Jeune Afrique - Sur la route pour l'Europe, des milliers de Sénégalais se retrouvent captifs du chaos libyen. Les autorités tentent de rapatrier les volontaires au retour. Une centaine d'entre eux sont arrivés mardi soir à l'aéroport Léopold-Sédar-Senghor.

Assis en face du hangar des pèlerins, où transitent habituellement les fidèles sénégalais pour le Hadj, Patrice attend patiemment l’arrivée d’un vol charter en provenance de Tripoli, qui doit atterrir d’un instant à l’autre. Les 136 migrants à bord font le voyage de retour au pays, après avoir échoué à rejoindre l’Europe. « Cinq de mes cousins sont à l’intérieur, précise Patrice, d’une voix éraillée. C’est pour cela que je suis venu ce soir. »

Une semaine plus tôt, il avait fait le même trajet de Tripoli – Dakar en charter. L’épilogue de son « aventure », comme il l’appelle, qui avait débuté dix mois plus tôt par la traversée du Sénégal, du Burkina Faso, et du Niger, jusqu’à son arrivée en Libye.

S’ensuit alors un long cauchemar éveillé, où il se retrouve à la merci de passeurs et d’autorités sans scrupules. Sa femme, installée en France avec son enfant, lui envoie régulièrement de l’argent pour le faire libérer de ses ravisseurs.

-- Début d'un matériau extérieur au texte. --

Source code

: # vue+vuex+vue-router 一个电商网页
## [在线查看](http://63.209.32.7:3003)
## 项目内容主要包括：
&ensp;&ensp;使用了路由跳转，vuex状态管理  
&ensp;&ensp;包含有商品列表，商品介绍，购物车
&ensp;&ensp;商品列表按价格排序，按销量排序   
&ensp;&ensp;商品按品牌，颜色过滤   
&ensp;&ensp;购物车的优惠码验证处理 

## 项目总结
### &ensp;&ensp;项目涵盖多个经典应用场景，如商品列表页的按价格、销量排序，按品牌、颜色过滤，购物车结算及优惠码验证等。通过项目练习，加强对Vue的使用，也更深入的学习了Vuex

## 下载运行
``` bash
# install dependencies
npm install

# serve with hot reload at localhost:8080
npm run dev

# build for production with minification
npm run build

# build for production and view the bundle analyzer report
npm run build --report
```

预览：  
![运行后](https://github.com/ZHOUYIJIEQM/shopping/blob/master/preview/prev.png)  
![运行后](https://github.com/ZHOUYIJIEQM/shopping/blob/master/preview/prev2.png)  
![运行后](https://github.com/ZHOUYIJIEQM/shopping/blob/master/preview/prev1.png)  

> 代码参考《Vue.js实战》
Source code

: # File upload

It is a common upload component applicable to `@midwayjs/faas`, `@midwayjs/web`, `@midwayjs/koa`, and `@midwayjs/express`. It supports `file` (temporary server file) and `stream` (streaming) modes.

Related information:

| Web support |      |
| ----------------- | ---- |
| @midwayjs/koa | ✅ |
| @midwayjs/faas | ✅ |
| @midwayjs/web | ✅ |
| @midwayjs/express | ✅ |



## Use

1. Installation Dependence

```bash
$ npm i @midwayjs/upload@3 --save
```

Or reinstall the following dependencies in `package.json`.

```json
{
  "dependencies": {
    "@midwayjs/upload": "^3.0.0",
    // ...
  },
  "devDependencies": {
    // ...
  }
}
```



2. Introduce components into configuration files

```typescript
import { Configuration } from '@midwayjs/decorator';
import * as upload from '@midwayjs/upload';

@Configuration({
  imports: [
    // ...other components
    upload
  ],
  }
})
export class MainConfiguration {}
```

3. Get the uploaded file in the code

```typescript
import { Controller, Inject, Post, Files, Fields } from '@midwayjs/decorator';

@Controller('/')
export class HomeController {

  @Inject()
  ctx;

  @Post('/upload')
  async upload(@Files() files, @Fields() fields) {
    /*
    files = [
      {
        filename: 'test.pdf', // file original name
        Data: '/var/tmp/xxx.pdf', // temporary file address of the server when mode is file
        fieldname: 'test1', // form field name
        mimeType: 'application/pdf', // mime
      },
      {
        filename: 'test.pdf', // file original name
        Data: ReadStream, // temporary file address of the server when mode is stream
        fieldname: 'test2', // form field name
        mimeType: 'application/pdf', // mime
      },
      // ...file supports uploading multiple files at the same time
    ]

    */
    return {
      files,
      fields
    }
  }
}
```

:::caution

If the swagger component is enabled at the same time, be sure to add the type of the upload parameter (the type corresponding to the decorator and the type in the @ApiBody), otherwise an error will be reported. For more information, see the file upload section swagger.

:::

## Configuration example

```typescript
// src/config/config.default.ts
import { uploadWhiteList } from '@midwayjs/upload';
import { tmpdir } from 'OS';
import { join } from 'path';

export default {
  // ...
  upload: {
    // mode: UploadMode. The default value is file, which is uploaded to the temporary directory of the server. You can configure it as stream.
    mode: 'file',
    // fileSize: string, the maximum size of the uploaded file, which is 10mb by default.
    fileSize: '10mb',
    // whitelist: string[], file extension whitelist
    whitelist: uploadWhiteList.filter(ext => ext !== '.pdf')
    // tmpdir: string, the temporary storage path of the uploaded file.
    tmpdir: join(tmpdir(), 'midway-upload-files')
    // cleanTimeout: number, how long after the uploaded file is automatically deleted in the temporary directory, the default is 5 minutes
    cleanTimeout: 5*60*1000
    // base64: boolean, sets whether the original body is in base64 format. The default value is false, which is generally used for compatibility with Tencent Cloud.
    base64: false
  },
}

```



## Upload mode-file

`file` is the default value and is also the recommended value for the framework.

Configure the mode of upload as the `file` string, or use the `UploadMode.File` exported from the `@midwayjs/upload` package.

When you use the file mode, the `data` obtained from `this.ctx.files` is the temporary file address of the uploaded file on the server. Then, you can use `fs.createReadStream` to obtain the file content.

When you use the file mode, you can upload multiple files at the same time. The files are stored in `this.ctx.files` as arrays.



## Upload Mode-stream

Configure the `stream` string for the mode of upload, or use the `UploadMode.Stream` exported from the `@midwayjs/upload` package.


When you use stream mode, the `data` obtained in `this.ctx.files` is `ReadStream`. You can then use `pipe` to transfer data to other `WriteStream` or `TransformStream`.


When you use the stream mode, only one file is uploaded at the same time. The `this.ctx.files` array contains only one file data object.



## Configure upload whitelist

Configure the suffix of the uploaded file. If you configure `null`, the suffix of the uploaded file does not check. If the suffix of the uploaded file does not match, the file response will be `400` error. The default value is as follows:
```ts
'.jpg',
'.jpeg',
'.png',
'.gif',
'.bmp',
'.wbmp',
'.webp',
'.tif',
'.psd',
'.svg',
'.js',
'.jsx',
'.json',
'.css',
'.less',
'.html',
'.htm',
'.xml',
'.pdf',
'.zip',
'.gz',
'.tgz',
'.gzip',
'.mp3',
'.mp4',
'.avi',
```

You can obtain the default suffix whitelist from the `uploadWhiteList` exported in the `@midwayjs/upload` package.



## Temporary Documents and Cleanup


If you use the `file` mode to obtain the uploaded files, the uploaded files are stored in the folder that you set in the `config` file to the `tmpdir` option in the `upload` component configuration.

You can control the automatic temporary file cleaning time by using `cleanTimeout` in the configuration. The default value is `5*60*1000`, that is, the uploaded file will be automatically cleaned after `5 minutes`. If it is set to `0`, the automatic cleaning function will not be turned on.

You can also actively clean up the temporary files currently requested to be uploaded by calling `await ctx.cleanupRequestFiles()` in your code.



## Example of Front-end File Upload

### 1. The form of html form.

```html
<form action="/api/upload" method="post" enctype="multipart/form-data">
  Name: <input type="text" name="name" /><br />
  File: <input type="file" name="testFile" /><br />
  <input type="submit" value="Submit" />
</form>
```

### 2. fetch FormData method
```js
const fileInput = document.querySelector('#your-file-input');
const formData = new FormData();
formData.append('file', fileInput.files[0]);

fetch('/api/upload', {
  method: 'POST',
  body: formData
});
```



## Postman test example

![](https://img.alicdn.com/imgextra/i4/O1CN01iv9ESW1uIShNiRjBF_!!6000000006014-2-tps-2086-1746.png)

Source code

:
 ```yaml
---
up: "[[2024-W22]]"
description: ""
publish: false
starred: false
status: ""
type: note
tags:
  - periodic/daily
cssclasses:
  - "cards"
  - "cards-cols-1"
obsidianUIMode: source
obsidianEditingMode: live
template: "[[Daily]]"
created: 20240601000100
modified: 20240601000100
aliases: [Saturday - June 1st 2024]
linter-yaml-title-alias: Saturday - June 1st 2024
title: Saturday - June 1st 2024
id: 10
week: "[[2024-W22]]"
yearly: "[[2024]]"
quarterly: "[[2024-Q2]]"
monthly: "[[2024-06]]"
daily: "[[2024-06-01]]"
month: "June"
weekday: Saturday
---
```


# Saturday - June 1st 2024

Mais comme des milliers d'autres migrants, son rêve d’Europe trébuche sur les rives de la Méditerranée.

2 000 retours depuis 2012

Depuis le début de l’année, au moins 2 000 personnes ont bénéficié de ce dispositif de retour mis en place en 2012 par les autorités sénégalaises, avec le soutien de l’Organisation internationale des migrations (OIM). Leur objectif : sauver les nationaux de l’enfer libyen ou nigérien.

« D’année en année, leur nombre est croissant, affirme Jo-Lind Roberts-Sene, responsable du bureau de l’OIM au Sénégal. Nous avons des contacts dans les prisons libyennes, qui nous permettent d’identifier les ressortissants sénégalais volontaires au retour. »

Visages faméliques, regards hagards, démarches parfois chancelantes… Les 136 migrants apparaissent un à un sous les lumières blafardes du hangar, où les attendent une dizaine d’agents des différentes administrations pour entamer les démarches.

« Ils vont également être interrogés par des policiers, afin de vérifier qu’ils sont bien de nationalité sénégalaise, explique Mariame Cissé, cheffe du bureau de coordination de la Direction des Sénégalais de l’extérieur. C’est une manière aussi de s’assurer qu’il n’y a pas de tentative d’infiltration de la part de groupes terroristes. »

Des formalités auxquelles échapperont momentanément trois d’entre eux. Malades et épuisés, ils sont pris en charge dans une ambulance, qui doit les conduire à l’hôpital.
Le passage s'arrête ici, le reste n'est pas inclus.